When Pizza Hut introduced its latest creation in the summer of 1985 under the made-up Italian name Priazzo, the chain was quick to clarify that it was not just another variation of pizza, despite what some might have assumed.
The Priazzo was unlike anything Americans had encountered before. With two layers of dough, plus a medley of toppings—pepperoni, mushrooms, onions, spinach, ham, bacon, tomatoes, and a full pound of cheese—Pizza Hut billed it as a 'pie.' Others saw it as an odd fusion of pizza, quiche, and lasagna. PepsiCo, which owned the brand at the time, hoped it would increase sales by 10%.
And it did, for a brief period. But there were inherent issues with a pizza chain serving something that didn't quite resemble traditional pizza.
The Priazzo, which took two years to develop, followed the success of Pizza Hut's 1983 introduction of the Personal Pan Pizza. This smaller portioned pizza, designed to appeal to those looking for a quick lunch, was an enormous success, boosting the company's lunchtime business by 70%. With the Priazzo, however, Pizza Hut went in the opposite direction, supersizing a dinner option and limiting it to after 4 p.m. on weekdays and all day on weekends.

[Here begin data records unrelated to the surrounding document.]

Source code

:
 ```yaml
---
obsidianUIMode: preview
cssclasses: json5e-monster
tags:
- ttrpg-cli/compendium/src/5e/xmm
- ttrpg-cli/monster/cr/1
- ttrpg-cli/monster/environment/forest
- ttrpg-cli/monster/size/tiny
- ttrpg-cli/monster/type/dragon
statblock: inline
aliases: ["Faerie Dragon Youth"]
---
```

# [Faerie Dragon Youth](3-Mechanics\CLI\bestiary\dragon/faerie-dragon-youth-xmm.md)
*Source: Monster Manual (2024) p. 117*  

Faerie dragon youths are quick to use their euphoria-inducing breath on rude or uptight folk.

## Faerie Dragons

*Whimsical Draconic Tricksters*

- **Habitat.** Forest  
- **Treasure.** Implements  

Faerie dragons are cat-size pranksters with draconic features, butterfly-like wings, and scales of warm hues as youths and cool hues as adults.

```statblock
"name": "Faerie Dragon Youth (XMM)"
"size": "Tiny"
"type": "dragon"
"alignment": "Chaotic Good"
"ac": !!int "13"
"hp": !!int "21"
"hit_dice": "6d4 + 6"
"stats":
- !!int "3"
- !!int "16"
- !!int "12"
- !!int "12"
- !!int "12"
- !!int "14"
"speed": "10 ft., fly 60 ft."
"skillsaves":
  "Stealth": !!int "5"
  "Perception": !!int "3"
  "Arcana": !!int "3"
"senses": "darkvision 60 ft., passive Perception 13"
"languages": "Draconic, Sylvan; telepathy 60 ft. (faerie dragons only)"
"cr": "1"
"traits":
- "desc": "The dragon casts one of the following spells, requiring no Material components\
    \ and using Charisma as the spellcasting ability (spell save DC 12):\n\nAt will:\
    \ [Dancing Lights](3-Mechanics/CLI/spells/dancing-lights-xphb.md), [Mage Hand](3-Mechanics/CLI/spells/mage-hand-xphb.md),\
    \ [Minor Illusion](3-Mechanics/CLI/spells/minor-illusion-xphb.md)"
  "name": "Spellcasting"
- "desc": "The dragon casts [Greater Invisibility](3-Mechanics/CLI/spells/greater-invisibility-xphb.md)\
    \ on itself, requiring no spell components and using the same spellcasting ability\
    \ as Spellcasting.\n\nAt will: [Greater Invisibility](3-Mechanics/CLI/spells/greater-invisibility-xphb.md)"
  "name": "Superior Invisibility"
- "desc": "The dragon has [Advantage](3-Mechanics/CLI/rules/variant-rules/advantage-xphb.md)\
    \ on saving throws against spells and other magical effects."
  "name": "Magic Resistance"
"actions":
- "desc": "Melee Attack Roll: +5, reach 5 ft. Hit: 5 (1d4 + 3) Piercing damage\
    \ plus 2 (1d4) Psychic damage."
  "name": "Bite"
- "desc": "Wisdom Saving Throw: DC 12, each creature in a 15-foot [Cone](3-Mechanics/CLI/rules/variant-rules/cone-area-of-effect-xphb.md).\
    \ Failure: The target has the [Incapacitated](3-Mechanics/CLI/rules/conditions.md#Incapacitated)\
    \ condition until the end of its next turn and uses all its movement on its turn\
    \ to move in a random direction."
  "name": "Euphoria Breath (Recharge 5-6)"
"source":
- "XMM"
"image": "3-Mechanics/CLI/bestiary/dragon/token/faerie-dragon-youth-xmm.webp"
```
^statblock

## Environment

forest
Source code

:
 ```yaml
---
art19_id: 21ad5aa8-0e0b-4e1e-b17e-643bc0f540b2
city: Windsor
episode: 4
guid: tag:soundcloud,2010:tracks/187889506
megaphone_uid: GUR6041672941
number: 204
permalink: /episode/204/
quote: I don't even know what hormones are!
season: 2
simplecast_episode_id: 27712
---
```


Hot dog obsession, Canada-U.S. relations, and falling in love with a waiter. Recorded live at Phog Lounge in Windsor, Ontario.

Although the name was entirely made up—crafted by Charles Brymer, a marketing consultant who also coined the name for the Pontiac Fiero—Pizza Hut gave each Priazzo variation a name based on Italian cities. The Roma featured a blend of meats (pepperoni, Italian sausage, and pork) with mozzarella and cheddar cheese, plus onions and mushrooms. The Milano included the same meats as the Roma but added beef and bacon, with mozzarella and cheddar, though no mushrooms or onions. Finally, the Florentine piled on spinach, ham, and five types of cheese, including ricotta, mozzarella, parmesan, romano, and cheddar. A fourth option, the vegetarian Napoli, was added later.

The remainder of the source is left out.